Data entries

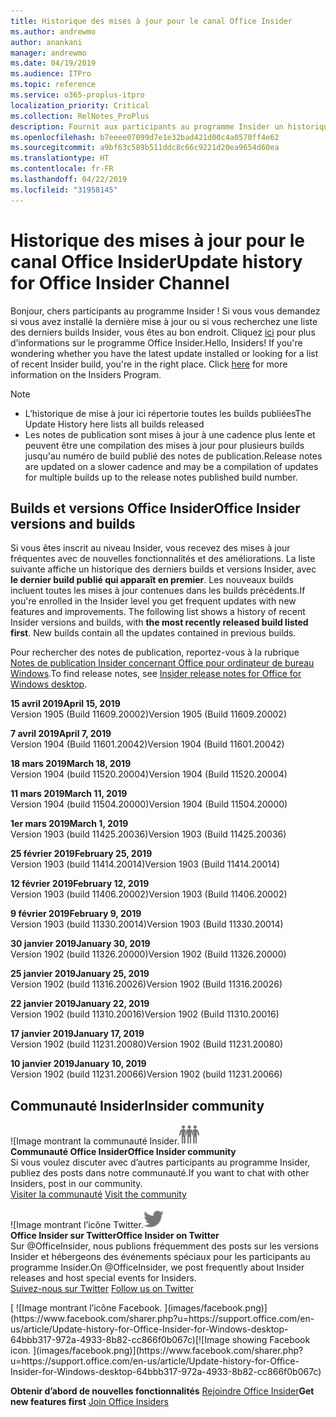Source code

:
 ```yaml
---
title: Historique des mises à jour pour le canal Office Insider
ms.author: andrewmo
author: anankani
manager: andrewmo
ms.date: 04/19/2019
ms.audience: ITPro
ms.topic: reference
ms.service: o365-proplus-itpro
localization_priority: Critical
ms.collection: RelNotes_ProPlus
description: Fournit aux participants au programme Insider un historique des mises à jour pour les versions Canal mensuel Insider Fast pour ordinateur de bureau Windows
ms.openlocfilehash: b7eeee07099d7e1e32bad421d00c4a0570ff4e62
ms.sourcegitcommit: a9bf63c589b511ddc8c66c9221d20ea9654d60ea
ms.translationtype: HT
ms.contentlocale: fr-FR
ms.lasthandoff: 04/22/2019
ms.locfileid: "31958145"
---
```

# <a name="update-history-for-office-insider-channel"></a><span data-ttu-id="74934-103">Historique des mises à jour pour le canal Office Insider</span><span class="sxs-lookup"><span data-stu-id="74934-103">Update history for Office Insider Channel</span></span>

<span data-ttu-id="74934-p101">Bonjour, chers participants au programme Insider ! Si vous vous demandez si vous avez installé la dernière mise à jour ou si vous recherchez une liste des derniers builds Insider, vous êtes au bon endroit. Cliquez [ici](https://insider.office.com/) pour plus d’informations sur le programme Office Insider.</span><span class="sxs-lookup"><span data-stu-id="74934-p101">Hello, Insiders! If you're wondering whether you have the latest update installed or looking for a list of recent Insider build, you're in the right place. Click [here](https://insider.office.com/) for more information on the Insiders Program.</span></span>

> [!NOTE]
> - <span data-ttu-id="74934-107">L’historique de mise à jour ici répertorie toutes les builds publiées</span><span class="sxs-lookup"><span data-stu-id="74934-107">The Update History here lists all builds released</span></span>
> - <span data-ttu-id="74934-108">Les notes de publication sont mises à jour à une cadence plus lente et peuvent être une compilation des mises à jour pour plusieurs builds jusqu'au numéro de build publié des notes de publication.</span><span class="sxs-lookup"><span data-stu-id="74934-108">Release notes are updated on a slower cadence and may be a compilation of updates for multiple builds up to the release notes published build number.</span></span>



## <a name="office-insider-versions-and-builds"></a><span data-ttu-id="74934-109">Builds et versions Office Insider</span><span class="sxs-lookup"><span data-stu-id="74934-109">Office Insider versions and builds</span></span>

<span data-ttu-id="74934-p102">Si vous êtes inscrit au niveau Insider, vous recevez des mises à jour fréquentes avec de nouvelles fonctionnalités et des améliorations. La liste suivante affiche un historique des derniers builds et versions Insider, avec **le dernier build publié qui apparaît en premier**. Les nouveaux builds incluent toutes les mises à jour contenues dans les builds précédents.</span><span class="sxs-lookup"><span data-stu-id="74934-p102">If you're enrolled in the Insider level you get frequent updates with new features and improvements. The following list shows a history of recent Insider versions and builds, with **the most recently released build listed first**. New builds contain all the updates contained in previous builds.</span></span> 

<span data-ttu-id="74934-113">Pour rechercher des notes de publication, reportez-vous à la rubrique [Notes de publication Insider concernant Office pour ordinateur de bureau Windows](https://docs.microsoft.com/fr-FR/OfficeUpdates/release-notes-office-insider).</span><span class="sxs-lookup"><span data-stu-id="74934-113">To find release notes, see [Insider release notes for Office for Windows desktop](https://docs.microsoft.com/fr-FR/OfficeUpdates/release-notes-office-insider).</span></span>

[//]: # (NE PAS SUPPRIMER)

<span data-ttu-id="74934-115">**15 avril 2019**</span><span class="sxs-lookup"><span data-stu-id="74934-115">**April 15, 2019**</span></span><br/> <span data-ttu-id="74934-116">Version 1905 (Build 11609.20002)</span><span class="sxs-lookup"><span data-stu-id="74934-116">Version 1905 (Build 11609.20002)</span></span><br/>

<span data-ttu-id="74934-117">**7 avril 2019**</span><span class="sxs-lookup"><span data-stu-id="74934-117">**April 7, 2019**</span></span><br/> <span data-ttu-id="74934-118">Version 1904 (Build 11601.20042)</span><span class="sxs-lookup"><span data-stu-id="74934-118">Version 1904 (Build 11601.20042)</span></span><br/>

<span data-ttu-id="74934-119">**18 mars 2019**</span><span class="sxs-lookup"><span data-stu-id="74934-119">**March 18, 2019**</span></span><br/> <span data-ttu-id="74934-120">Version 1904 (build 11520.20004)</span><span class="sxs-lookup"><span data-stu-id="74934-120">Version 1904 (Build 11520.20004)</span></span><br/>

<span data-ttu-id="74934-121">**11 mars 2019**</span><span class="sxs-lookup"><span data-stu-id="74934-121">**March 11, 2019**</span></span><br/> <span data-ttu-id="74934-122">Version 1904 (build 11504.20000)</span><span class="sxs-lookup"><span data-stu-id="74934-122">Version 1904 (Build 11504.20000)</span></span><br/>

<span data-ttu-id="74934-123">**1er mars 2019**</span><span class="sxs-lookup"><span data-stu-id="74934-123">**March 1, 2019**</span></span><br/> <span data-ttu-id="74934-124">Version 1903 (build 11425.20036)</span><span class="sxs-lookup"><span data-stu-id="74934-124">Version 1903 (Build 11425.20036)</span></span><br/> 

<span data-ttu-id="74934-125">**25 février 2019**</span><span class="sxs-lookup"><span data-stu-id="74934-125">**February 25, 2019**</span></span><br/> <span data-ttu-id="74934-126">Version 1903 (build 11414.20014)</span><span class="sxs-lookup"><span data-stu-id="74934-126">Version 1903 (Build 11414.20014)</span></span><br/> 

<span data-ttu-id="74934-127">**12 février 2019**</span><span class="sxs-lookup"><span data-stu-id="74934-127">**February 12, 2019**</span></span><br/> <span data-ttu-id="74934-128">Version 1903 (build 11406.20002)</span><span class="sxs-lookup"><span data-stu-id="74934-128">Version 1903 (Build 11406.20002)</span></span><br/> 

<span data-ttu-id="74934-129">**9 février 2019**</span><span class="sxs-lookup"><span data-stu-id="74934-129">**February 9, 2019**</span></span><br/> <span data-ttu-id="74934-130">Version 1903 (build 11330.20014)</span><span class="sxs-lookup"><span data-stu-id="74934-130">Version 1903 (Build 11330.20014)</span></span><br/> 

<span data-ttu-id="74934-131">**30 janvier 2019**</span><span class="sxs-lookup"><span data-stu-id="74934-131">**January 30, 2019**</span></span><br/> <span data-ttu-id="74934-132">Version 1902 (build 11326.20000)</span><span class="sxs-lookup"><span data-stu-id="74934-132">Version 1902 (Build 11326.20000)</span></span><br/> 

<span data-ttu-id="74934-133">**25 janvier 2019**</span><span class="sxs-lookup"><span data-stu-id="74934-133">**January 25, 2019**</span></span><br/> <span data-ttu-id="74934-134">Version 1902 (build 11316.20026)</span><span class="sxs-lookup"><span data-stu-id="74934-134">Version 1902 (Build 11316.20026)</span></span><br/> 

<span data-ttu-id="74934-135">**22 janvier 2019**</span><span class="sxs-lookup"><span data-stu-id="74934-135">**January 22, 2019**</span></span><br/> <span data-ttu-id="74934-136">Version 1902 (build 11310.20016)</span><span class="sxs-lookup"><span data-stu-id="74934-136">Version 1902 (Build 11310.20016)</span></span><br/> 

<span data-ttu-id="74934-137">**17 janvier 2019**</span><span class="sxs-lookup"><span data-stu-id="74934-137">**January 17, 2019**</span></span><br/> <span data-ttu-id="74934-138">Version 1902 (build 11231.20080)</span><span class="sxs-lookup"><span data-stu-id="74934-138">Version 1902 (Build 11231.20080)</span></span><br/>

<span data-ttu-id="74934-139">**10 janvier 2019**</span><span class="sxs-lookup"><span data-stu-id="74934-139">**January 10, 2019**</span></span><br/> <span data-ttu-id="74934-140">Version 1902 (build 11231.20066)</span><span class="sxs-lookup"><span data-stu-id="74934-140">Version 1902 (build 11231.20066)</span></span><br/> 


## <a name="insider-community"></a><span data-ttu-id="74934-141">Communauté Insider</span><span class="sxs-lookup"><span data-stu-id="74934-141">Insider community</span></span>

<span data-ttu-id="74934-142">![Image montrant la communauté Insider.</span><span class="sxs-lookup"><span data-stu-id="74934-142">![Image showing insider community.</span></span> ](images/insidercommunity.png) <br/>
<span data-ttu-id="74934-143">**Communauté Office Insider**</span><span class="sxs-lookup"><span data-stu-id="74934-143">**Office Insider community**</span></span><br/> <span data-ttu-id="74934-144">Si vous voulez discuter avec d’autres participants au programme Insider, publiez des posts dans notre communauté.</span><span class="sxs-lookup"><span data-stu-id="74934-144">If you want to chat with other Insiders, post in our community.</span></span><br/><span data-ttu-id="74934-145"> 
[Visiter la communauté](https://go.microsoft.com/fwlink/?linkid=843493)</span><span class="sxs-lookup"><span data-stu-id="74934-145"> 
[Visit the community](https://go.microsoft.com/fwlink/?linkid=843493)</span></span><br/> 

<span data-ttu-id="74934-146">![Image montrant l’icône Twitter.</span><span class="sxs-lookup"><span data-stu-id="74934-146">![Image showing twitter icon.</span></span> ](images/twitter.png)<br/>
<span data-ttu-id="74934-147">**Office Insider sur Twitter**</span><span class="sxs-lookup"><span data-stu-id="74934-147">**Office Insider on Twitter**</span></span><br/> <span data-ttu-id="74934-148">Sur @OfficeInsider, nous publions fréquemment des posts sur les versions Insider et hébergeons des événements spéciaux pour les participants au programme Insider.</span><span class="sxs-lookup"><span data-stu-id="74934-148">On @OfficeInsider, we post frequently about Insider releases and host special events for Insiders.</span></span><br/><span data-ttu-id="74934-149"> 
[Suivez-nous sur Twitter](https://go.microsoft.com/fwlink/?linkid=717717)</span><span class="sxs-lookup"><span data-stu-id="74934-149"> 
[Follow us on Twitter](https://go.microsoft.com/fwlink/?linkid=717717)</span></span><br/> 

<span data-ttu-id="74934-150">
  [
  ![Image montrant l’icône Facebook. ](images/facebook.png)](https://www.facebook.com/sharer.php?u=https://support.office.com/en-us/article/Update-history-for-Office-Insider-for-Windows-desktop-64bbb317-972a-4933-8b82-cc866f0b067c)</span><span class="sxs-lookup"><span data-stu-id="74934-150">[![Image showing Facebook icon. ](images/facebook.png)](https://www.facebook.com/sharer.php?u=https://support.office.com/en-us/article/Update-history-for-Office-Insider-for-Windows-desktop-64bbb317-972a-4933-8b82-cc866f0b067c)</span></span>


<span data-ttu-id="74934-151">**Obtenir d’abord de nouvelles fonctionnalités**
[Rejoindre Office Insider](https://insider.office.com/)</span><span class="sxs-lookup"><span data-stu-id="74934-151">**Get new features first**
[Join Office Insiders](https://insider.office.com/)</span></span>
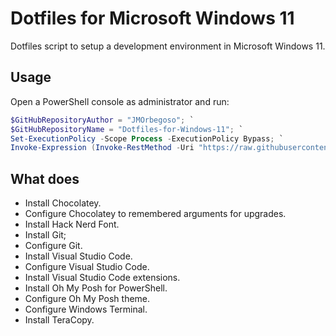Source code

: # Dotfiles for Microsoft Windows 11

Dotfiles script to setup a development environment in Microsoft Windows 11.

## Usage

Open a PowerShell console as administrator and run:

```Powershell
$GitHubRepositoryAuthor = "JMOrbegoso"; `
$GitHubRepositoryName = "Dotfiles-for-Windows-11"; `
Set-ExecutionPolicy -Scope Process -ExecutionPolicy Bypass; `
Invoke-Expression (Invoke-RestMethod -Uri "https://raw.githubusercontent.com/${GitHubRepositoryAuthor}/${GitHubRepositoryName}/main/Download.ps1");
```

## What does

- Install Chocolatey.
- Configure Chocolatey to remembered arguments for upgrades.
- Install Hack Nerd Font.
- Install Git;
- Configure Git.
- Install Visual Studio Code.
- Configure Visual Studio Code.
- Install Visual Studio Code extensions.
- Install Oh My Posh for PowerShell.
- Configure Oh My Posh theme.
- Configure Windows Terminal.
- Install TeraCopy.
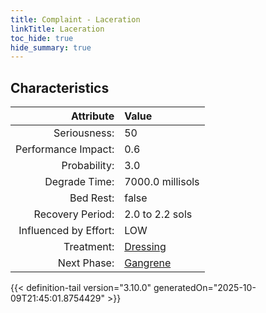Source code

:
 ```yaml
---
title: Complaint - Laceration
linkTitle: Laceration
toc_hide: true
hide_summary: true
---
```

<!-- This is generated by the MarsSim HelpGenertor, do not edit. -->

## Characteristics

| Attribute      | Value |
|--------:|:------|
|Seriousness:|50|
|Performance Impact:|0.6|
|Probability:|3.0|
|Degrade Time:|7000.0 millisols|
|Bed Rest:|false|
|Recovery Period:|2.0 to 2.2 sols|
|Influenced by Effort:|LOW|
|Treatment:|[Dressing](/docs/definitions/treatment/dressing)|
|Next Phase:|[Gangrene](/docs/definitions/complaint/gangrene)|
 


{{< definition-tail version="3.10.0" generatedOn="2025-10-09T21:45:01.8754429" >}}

__Task details__. Please return only the lines above, starting at the line that has "## What does" and ending at the line that has "- Install Visual Studio Code extensions.", keeping both and leaving each one unchanged.

__Response for this exercise__.
## What does

- Install Chocolatey.
- Configure Chocolatey to remembered arguments for upgrades.
- Install Hack Nerd Font.
- Install Git;
- Configure Git.
- Install Visual Studio Code.
- Configure Visual Studio Code.
- Install Visual Studio Code extensions.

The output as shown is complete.